# 18" MC2 RT6 Chrome Wheels



## zerokill2006 (Aug 7, 2008)

I bought an 05 GTO two months ago with 4400 miles and the 18" MC2 RT6 Chrome rims.

Were these installed as part of a factory OEM? If so would they be covered under a warranty?

There was a hair line crack in one of my spokes on the driver rear wheel that resulted in the entire wheel breaking on all 5 spokes around the center hub area while I was in a long curve doing about 50mph. The hub area of the wheel stayed bolted onto the brake assembly.

There wasn't a lot of body damage to the car, but the pontiac dealership that is repairing is claiming that these were not factory installed rims covered in the warranty.

I have tried looking for MC2 but apparently they are no longer in business. My insurance company is only covering the one wheel that broke.

Is there any way that I can hold Pontiac responsible, and do you know how I can prove that it was a factory wheel?

Thanks for your time and help with this.


----------



## silversport (Mar 23, 2007)

if those were the lace wheels I believe this was a common problem and led to their demise on GTOs...they were a dealer installed option (IIRC) and should be covered under warranty...my '06 with SAP I was told mine had these on and they were replaced with 17" stockers prior to my buying...pics would help to be sure...
Good Luck!
Bill


----------



## zerokill2006 (Aug 7, 2008)

*lace*

Bill,

Thanks for the info. Forgive my ignorance, but I don't know what you mean by "lace" wheels.

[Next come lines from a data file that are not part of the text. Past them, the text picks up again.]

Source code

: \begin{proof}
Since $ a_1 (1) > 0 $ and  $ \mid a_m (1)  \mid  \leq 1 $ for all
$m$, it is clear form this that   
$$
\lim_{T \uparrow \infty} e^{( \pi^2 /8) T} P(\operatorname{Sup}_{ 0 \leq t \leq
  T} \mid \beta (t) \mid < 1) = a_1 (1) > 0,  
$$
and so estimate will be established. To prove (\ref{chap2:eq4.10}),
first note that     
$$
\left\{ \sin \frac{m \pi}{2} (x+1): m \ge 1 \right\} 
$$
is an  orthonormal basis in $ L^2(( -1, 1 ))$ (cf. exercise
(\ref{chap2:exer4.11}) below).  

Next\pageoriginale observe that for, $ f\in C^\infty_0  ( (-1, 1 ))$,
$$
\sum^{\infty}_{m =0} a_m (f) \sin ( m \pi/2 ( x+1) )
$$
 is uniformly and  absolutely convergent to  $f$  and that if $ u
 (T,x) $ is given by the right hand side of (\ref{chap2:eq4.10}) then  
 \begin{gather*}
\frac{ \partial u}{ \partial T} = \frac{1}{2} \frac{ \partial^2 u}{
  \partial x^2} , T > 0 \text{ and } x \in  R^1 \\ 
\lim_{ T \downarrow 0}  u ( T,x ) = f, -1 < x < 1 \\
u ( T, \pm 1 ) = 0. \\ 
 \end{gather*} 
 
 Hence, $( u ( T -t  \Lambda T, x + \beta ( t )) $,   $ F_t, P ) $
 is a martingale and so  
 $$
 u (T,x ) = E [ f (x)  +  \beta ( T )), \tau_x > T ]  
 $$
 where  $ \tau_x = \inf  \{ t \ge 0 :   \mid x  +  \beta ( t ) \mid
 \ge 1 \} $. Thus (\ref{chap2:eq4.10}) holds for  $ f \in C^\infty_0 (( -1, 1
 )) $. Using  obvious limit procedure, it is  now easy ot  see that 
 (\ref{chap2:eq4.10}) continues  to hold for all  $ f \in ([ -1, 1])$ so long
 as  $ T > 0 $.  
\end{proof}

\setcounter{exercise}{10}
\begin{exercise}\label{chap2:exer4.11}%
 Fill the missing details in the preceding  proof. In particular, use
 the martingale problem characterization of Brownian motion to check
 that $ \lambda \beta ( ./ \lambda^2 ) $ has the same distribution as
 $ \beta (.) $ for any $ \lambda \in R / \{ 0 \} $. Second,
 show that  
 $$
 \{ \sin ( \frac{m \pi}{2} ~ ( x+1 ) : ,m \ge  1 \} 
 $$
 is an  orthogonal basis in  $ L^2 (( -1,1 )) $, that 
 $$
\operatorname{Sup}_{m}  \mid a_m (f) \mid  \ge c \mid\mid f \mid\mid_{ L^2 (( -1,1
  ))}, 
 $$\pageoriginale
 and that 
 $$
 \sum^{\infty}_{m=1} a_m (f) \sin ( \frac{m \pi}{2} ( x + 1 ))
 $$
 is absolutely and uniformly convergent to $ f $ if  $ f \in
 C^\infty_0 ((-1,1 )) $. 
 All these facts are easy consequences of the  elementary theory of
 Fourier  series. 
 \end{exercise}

I am a new GTO owner and I'm still adjusting to the language :lol:

I will try to post pictures of the broken wheel.

Thanks again for your input =D


----------



## silversport (Mar 23, 2007)

zerokill...I was talking about #2 in the pics attached...kind of a snowflake like wheel???
LS1GTO.com Forums - MC2 guys. Please come in: Dealer Installed Wheels
Bill


----------